**Exercise**
Report how many lines in the records below contain the word "transitingAreas". Give only the number.

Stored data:
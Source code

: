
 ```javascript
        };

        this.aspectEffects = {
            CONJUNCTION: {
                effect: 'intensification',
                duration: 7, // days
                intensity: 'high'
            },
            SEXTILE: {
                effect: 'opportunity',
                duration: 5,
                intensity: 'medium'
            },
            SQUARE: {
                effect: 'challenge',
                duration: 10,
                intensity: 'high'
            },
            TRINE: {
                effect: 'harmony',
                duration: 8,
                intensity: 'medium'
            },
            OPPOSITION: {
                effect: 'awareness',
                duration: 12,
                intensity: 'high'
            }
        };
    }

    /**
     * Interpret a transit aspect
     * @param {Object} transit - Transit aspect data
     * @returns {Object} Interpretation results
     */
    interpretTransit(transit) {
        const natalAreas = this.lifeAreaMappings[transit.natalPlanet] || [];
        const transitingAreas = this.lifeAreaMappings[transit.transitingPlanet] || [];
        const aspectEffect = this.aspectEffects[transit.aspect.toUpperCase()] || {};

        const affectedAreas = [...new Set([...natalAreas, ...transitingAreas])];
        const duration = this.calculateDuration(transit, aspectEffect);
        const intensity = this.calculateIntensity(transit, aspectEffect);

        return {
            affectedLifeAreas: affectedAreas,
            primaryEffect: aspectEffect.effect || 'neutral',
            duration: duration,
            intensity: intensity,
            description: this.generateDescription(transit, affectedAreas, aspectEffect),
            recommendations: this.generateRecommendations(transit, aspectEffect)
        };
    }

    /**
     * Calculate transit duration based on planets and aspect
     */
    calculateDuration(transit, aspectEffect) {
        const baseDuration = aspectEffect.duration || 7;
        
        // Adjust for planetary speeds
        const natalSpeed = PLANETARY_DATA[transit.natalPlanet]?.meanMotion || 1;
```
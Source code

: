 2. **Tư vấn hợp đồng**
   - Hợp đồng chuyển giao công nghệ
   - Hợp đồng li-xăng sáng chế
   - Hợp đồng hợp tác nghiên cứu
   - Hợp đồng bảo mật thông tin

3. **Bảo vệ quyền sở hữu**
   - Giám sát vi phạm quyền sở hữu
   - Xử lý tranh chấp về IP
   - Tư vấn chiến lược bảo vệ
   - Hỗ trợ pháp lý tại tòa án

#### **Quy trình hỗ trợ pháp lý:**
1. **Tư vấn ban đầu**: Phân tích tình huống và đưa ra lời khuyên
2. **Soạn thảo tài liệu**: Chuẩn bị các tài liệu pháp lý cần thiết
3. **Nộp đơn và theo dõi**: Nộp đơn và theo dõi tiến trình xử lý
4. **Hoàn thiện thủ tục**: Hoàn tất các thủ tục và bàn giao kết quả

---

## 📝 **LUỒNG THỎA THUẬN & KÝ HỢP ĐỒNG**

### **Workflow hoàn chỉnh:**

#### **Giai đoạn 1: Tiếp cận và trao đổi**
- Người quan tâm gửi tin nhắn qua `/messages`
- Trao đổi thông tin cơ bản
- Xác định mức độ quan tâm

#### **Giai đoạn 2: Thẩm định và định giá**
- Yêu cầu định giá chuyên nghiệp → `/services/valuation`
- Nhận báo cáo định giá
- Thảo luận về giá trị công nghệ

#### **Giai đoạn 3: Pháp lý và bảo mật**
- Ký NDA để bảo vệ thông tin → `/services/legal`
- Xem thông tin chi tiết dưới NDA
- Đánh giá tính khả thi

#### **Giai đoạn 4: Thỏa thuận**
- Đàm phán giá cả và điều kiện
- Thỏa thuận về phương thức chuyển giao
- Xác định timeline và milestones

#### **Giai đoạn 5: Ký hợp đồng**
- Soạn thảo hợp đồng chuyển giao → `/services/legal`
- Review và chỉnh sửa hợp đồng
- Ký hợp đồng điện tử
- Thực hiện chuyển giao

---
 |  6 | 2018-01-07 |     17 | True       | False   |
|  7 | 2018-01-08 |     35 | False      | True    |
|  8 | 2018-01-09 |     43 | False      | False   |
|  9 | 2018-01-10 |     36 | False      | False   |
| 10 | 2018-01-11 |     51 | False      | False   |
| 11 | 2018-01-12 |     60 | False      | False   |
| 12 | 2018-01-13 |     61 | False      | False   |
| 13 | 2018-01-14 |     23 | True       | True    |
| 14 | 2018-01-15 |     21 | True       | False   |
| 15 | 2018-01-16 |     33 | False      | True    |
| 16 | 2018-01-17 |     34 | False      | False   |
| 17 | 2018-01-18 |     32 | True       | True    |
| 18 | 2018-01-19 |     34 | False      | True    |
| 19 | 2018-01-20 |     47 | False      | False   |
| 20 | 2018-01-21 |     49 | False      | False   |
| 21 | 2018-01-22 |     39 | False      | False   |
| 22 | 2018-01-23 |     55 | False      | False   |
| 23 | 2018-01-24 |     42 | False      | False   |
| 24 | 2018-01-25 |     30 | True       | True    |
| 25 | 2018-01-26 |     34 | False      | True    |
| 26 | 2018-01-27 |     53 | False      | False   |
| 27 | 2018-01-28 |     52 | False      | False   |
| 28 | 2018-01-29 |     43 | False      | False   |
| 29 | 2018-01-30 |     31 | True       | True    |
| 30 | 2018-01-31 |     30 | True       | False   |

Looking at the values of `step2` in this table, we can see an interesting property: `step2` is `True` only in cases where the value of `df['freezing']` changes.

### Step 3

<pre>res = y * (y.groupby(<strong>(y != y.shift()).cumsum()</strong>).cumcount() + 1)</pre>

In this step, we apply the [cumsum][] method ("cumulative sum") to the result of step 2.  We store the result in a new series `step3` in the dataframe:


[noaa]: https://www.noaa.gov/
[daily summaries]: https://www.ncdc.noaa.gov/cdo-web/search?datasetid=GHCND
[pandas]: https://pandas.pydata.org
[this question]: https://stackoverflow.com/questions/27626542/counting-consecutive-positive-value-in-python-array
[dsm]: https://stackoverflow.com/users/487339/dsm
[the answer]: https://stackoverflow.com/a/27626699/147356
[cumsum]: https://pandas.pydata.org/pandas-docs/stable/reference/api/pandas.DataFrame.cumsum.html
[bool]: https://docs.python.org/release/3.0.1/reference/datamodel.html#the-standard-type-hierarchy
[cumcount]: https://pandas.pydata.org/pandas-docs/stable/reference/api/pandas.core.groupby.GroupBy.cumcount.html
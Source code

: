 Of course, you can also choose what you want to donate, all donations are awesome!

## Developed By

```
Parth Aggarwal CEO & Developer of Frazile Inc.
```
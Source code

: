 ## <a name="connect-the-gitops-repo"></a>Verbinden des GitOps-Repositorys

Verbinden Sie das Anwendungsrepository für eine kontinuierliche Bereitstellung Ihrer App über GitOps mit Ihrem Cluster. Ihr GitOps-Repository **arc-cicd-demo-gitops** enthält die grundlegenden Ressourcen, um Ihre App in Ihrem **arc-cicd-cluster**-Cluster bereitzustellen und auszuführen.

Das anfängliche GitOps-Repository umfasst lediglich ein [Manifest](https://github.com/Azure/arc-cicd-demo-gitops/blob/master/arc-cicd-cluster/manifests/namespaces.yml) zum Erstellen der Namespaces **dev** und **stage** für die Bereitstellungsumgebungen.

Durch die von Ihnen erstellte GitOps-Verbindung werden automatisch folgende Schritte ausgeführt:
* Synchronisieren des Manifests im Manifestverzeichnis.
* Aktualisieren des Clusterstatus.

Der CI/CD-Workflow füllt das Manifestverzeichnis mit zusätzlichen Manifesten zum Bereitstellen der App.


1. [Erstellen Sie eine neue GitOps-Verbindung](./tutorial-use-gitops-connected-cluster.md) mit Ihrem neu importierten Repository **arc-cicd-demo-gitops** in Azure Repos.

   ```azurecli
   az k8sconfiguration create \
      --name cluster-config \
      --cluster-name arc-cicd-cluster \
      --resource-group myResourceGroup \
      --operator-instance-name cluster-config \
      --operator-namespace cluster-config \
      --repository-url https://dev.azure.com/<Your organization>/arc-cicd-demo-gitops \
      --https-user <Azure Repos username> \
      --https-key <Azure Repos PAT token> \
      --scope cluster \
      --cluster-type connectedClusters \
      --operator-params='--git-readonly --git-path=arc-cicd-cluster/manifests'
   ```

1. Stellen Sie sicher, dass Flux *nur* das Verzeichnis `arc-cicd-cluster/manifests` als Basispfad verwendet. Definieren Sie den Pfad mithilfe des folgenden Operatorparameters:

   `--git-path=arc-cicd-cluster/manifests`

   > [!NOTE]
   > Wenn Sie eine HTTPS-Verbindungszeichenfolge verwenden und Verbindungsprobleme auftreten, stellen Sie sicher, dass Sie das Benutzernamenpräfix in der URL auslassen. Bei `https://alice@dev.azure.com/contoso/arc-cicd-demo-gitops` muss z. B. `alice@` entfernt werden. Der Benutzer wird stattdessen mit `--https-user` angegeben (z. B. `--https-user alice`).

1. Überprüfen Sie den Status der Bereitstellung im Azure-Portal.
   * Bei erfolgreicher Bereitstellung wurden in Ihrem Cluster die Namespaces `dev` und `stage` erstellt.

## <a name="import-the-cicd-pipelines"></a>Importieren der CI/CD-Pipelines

**Response area**
2